See the Parser API reference for details on the tagged YAML nodes in this configuration.

Deployment Guidance

BuildGrid is designed to be flexible about deployment topology. Each of the services it can provide can be configured in any combination in a given server. This section provides some example configuration files for different deployment topologies.

For details of the services, see Understanding the configuration file.

All-in-one

server:
  - !channel
    port: 50051
    insecure-mode: true

description: >
  BuildGrid's default configuration:
    - Unauthenticated plain HTTP at :50051
    - Single instance: [unnamed]
    - In-memory data, max. 2Gio
    - DataStore: sqlite:///./example.db
    - Hosted services:
       - ActionCache
       - Execute
       - ContentAddressableStorage
       - ByteStream

authorization:
  method: none

monitoring:
  enabled: false

instances:
  - name: ''
    description: |
      The unique '' instance.

    storages:
      - !lru-storage &cas-storage
        size: 2048M

    schedulers:
      - !sql-scheduler &state-database
        storage: *cas-storage
        connection-string: sqlite:///./example.db
        automigrate: yes
        connection-timeout: 15
        poll-interval: 0.5

    caches:
      - !lru-action-cache &build-cache
        storage: *cas-storage
        max-cached-refs: 256
        cache-failed-actions: true
        allow-updates: true

    services:
      - !action-cache
        cache: *build-cache

      - !execution
        storage: *cas-storage
        action-cache: *build-cache
        scheduler: *state-database
        max-execution-timeout: 7200

      - !cas
        storage: *cas-storage

      - !bytestream
        storage: *cas-storage

This configuration includes all the services required for remote execution and caching in a single gRPC server. This is an ideal configuration for trying out BuildGrid locally, but not recommended for production. With this deployment you’ll likely run into issues with the number of threads available to handle incoming requests pretty quickly if running this in a production environment.

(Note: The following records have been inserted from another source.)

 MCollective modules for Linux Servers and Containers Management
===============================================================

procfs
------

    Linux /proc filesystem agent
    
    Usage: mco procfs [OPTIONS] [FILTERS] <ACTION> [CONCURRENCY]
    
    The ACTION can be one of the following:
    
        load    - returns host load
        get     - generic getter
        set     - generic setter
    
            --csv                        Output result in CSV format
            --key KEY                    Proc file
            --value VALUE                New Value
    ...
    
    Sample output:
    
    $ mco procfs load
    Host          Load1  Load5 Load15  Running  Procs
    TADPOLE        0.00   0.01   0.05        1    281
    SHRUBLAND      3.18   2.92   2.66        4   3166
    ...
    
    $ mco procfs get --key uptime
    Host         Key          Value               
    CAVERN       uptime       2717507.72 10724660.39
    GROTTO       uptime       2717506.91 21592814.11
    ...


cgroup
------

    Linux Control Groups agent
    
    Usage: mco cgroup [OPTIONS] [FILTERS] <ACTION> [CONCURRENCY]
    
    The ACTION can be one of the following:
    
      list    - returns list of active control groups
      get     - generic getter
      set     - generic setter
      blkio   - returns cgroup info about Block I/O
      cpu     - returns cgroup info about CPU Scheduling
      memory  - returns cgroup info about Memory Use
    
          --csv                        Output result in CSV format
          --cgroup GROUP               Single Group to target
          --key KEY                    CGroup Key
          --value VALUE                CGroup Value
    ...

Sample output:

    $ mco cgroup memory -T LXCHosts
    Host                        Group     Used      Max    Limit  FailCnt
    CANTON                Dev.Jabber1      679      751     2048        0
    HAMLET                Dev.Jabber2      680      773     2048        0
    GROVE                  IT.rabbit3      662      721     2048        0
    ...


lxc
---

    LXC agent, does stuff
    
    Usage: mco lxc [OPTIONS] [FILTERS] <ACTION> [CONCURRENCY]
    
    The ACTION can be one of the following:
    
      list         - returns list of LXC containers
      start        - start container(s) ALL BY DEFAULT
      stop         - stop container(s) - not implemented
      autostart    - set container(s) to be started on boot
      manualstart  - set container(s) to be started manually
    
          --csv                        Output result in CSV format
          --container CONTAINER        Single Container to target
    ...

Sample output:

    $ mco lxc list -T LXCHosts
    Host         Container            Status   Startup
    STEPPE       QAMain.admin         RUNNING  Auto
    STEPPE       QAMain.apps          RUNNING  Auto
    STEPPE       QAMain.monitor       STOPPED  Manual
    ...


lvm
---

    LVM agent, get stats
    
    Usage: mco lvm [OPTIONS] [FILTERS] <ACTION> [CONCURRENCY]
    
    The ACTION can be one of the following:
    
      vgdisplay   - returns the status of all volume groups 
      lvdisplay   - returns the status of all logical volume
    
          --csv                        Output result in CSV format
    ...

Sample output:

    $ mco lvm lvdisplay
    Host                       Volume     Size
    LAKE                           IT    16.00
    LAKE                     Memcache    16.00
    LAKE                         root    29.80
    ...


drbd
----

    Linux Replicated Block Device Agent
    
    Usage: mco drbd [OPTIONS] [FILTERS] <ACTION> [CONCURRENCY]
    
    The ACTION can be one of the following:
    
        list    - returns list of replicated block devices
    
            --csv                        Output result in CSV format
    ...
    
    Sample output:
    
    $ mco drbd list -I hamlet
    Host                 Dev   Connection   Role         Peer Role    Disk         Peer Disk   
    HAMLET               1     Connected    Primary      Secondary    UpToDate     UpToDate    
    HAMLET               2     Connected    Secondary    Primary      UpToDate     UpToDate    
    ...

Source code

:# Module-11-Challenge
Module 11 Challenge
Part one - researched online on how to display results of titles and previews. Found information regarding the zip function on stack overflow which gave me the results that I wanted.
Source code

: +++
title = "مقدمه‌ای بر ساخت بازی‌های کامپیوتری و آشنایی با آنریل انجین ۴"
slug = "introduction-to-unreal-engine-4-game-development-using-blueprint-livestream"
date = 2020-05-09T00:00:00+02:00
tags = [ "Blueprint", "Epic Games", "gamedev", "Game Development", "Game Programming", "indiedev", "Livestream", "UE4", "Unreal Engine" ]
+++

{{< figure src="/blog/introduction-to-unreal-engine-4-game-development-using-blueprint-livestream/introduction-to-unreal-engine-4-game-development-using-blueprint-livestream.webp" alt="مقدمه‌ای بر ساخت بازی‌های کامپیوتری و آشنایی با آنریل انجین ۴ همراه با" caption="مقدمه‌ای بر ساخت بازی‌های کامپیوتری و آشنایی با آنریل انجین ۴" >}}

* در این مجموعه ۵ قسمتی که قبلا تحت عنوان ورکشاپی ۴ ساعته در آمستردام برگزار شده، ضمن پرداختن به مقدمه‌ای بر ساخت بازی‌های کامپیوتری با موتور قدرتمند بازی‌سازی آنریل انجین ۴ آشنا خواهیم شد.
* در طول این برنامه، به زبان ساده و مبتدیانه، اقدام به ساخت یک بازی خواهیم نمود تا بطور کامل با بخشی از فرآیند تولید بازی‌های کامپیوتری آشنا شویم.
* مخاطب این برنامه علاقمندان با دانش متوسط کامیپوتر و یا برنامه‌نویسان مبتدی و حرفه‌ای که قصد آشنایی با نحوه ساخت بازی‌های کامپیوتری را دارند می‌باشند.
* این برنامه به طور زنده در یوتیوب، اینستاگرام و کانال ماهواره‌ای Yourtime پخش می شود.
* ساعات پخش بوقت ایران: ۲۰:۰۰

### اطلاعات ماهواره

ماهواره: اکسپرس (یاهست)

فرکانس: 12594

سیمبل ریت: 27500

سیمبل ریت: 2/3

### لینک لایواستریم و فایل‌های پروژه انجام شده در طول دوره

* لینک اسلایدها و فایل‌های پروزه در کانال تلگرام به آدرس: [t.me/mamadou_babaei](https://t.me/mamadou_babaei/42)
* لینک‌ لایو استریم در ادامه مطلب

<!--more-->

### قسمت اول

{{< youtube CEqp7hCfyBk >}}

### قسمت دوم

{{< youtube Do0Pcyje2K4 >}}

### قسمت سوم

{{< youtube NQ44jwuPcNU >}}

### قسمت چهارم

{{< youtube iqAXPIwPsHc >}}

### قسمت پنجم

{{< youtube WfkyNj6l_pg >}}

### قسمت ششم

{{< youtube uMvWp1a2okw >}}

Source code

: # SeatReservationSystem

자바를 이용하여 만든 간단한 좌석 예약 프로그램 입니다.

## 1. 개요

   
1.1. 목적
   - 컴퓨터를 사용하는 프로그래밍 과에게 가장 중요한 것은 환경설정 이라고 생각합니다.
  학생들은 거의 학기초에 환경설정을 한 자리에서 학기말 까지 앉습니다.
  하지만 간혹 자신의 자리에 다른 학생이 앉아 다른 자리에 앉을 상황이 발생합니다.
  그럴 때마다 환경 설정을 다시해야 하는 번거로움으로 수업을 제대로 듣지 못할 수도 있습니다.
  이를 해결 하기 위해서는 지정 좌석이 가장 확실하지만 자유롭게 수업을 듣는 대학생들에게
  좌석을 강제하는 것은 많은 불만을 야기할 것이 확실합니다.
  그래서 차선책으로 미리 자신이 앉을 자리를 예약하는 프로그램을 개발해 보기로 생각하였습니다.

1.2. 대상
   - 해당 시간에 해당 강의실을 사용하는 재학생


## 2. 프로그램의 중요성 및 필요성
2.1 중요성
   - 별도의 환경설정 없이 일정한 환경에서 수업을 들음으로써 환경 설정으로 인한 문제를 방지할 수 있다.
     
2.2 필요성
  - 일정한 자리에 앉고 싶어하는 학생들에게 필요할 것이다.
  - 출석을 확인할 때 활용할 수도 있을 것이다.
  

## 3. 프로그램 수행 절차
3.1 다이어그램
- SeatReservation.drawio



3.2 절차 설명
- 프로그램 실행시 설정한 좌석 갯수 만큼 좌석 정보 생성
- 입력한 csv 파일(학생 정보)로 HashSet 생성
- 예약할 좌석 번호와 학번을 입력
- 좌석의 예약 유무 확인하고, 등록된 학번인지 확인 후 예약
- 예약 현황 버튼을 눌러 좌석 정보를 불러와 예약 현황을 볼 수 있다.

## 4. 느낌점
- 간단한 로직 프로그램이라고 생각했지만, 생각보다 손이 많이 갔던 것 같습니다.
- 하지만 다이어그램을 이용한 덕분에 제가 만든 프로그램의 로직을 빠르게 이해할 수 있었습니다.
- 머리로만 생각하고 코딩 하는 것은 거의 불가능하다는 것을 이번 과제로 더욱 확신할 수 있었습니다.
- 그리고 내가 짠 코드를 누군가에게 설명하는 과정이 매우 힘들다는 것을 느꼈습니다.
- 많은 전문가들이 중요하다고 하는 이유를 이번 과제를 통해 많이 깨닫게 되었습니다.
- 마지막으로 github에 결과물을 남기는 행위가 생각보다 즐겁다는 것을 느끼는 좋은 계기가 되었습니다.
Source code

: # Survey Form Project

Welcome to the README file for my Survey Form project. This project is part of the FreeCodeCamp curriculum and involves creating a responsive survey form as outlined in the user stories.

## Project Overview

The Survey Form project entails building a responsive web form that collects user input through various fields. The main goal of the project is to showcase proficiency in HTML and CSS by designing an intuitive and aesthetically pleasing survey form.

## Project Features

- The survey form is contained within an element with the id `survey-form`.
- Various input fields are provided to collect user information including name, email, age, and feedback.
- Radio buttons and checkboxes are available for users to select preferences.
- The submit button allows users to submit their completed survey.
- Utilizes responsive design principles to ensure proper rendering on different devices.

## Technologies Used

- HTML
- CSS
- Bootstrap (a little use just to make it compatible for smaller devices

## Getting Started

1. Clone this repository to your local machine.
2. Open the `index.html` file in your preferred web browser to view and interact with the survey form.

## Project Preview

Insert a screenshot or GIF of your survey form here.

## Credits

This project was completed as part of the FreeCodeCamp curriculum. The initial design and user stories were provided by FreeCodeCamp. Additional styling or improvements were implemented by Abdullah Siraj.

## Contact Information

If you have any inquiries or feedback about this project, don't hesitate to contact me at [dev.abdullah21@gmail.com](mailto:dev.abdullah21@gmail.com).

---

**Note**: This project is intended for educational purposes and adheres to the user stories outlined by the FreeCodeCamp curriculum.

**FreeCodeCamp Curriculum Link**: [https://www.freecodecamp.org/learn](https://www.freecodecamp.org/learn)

In this configuration, all requests are sent to the same endpoint (which is exposed on port 50051).

Separate Execution and CAS/ActionCache

This example is for deploying two separate gRPC servers, one exposing the Execution, Operations, and Bots services, and the other exposing the CAS, ByteStream, and ActionCache services. In general, there’s unlikely to be a good reason to not colocate the CAS and ByteStream services no matter what the rest of your deployment looks like.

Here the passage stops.